Sylvester's criterion states that a n × n Hermitian matrix M is positive-definite if and only if all the following matrices have a positive determinant:

• the upper left 1-by-1 corner of M,
• the upper left 2-by-2 corner of M,
• the upper left 3-by-3 corner of M,
• ${\displaystyle {}\quad \vdots }$
• M itself.

In other words, all of the leading principal minors must be positive.

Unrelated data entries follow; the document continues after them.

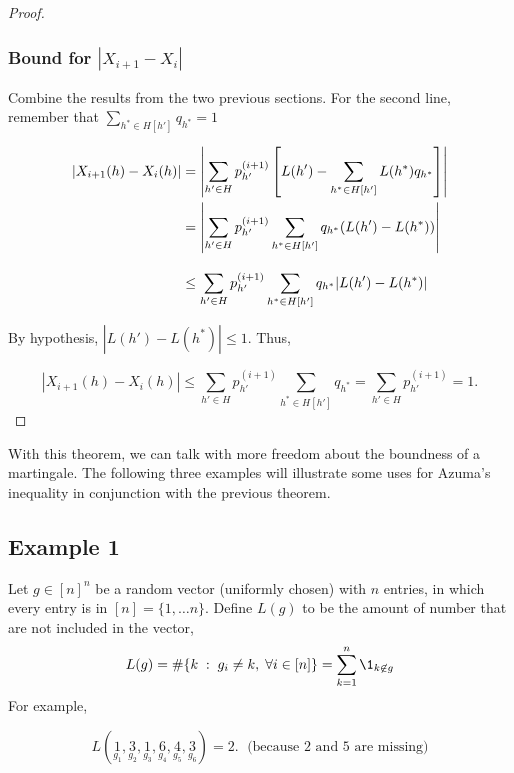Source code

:\begin{proof}
\subsubsection*{Bound for $|X_{i+1}- X_i|$}
Combine the results from the two previous sections. For the second line, remember that $\sum_{h^*\in H[h']} q_{h^*} = 1$
\[ \everymath{\displaystyle}\arraycolsep=1.4pt\def\arraystretch{2.9} 
\begin{array}{rcl}
    |X_{i+1}(h)- X_i(h)| & = & \left|\sum_{h' \in H}p_{h'}^{(i+1)} \left[ L(h') - \sum_{h^* \in H[h']}  L(h^*)q_{h^*}\right] \right|\\
    & = & \left|\sum_{h' \in H}p_{h'}^{(i+1)} \sum_{h^* \in H[h']} q_{h^*}(L(h') - L(h^*)) \right|\\
    & \leq & \sum_{h' \in H}p_{h'}^{(i+1)} \sum_{h^* \in H[h']} q_{h^*} |L(h') - L(h^*)|
\end{array} \] 

By hypothesis, $|L(h') - L(h^*)| \leq 1$. Thus,

\[|X_{i+1}(h)- X_i(h)| \leq  \sum_{h' \in H}p_{h'}^{(i+1)} \sum_{h^* \in H[h']} q_{h^*} = \sum_{h' \in H}p_{h'}^{(i+1)} = 1. \] 

\end{proof}

With this theorem, we can talk with more freedom about the boundness of a martingale. The following three examples will illustrate some uses for Azuma's inequality in conjunction with the previous theorem.

\subsection*{Example 1}
Let $g \in {[n]}^{n}$ be a random vector (uniformly chosen) with $n$ entries, in which every entry is in $[n] = \{1,\ldots n\}$. Define $L(g)$ to be the amount of number that are not included in the vector,
\[ L(g) = \# \{ k \;:\; g_i \neq k,\; \forall i \in [n]\} = \sum_{k = 1}^{n} \1_{k \not\in g} \] 
For example,

\[ L(\underset{g_1}{1},\underset{g_2}{3},\underset{g_3}{1},\underset{g_4}{6},\underset{g_5}{4},\underset{g_6}{3}) = 2.\;\text{ (because 2 and 5 are missing)} \]

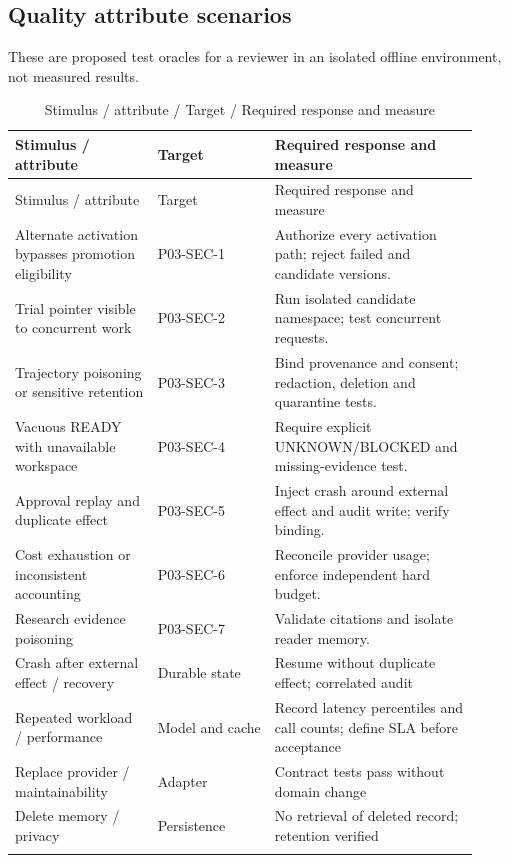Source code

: \documentclass[10pt,letterpaper]{article}
\begin{document}
\subsection{Quality attribute scenarios}
These are proposed test oracles for a reviewer in an isolated offline environment, not measured results.
\begin{longtable}{@{}>{\raggedright\arraybackslash}p{0.29\linewidth}>{\raggedright\arraybackslash}p{0.23\linewidth}>{\raggedright\arraybackslash}p{0.4\linewidth}@{}}
\caption{Stimulus / attribute / Target / Required response and measure}\\
\toprule Stimulus / attribute & Target & Required response and measure\\\midrule\endfirsthead
\toprule Stimulus / attribute & Target & Required response and measure\\\midrule\endhead
Alternate activation bypasses promotion eligibility & P03-SEC-1 & Authorize every activation path; reject failed and candidate versions.\\\addlinespace
Trial pointer visible to concurrent work & P03-SEC-2 & Run isolated candidate namespace; test concurrent requests.\\\addlinespace
Trajectory poisoning or sensitive retention & P03-SEC-3 & Bind provenance and consent; redaction, deletion and quarantine tests.\\\addlinespace
Vacuous READY with unavailable workspace & P03-SEC-4 & Require explicit UNKNOWN/BLOCKED and missing-evidence test.\\\addlinespace
Approval replay and duplicate effect & P03-SEC-5 & Inject crash around external effect and audit write; verify binding.\\\addlinespace
Cost exhaustion or inconsistent accounting & P03-SEC-6 & Reconcile provider usage; enforce independent hard budget.\\\addlinespace
Research evidence poisoning & P03-SEC-7 & Validate citations and isolate reader memory.\\\addlinespace
Crash after external effect / recovery & Durable state & Resume without duplicate effect; correlated audit\\\addlinespace
Repeated workload / performance & Model and cache & Record latency percentiles and call counts; define SLA before acceptance\\\addlinespace
Replace provider / maintainability & Adapter & Contract tests pass without domain change\\\addlinespace
Delete memory / privacy & Persistence & No retrieval of deleted record; retention verified\\\addlinespace
\bottomrule\end{longtable}
\end{document}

By using appropriate permutations of rows and columns of M, it can also be shown that the positivity of any nested sequence of n principal minors of M is equivalent to M being positive-definite.^[1]

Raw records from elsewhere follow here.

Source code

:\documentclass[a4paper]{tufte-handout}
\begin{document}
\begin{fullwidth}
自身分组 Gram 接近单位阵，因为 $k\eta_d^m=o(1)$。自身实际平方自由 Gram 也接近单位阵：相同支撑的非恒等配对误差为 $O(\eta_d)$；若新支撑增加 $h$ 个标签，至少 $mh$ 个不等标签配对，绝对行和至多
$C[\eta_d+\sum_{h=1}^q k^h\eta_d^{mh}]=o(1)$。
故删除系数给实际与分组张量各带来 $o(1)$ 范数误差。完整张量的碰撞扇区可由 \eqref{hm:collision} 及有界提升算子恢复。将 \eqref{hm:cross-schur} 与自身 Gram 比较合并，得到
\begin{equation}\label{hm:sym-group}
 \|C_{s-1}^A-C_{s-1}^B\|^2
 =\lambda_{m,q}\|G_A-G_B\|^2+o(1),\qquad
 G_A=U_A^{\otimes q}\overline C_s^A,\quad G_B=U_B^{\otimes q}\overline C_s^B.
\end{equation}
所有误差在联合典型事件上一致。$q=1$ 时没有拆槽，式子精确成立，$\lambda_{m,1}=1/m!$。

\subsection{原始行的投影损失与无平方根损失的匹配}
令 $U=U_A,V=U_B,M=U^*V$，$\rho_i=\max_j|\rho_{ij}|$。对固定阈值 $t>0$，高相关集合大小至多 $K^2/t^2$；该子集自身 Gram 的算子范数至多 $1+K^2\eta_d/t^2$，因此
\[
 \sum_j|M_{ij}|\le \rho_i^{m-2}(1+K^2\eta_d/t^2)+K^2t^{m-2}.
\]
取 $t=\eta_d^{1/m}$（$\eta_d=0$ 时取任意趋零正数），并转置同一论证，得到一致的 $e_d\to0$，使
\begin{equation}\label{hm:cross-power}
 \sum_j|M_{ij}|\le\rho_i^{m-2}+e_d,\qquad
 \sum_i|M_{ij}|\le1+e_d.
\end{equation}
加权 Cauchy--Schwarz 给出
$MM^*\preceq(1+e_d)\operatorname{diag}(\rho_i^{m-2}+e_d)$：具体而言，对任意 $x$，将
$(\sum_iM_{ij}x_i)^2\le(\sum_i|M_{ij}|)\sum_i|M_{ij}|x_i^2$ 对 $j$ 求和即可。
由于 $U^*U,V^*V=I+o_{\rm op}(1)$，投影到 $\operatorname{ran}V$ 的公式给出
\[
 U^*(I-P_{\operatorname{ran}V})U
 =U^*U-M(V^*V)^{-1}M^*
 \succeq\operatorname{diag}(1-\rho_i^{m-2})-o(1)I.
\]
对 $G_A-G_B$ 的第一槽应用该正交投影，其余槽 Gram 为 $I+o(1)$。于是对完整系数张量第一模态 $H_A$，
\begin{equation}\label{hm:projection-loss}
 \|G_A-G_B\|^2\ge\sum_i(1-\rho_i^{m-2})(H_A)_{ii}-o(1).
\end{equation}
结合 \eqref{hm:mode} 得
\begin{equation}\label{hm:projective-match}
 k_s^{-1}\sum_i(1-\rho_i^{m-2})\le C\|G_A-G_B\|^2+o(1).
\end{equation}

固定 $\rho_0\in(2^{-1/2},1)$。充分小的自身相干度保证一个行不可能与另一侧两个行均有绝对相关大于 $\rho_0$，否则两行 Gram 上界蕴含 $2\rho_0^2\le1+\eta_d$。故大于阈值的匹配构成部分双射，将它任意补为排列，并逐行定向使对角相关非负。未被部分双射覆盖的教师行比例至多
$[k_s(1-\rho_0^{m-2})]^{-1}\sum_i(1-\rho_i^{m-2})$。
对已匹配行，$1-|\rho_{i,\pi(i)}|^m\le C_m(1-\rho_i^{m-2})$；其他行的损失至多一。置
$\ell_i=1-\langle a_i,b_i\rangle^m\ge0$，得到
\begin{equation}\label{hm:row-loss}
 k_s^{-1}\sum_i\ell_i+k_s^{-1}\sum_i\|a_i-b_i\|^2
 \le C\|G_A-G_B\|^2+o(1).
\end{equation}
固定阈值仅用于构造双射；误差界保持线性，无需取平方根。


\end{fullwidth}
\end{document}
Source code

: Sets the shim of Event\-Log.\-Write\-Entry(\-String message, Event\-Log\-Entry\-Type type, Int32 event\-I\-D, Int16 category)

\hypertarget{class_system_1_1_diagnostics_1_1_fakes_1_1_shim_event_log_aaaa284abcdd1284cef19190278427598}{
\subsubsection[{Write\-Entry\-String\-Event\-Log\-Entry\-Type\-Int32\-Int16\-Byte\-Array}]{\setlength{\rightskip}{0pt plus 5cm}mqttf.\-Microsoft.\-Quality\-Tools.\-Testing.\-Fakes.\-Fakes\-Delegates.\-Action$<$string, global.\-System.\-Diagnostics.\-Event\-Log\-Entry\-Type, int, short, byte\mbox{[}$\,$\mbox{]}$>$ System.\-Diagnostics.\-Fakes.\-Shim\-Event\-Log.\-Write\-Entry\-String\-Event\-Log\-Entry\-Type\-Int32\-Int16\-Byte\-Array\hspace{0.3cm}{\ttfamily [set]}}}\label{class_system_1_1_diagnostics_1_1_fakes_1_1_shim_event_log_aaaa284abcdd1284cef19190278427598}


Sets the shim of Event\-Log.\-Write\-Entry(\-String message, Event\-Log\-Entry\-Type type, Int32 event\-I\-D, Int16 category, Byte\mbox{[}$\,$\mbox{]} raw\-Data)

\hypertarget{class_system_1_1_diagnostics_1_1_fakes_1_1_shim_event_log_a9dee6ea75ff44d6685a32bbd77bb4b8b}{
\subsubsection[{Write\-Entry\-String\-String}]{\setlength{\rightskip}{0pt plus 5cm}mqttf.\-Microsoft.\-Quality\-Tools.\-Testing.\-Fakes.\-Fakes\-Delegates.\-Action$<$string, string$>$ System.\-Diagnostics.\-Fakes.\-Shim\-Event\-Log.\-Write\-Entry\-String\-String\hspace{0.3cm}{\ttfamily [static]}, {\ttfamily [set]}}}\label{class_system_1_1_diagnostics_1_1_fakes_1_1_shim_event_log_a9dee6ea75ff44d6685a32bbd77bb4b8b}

An analogous theorem holds for characterizing positive-semidefinite Hermitian matrices, except that it is no longer sufficient to consider only the leading principal minors as illustrated by the Hermitian matrix

${\displaystyle {\begin{pmatrix}0&0&-1\\0&-1&0\\-1&0&0\end{pmatrix}}\quad {\text{with eigenvectors}}\quad {\begin{pmatrix}0\\1\\0\end{pmatrix}},\quad {\begin{pmatrix}1\\0\\1\end{pmatrix}}\quad {\text{and}}\quad {\begin{pmatrix}1\\0\\-1\end{pmatrix}}.}$

A Hermitian matrix M is positive-semidefinite if and only if all principal minors of M are nonnegative.^[2][3]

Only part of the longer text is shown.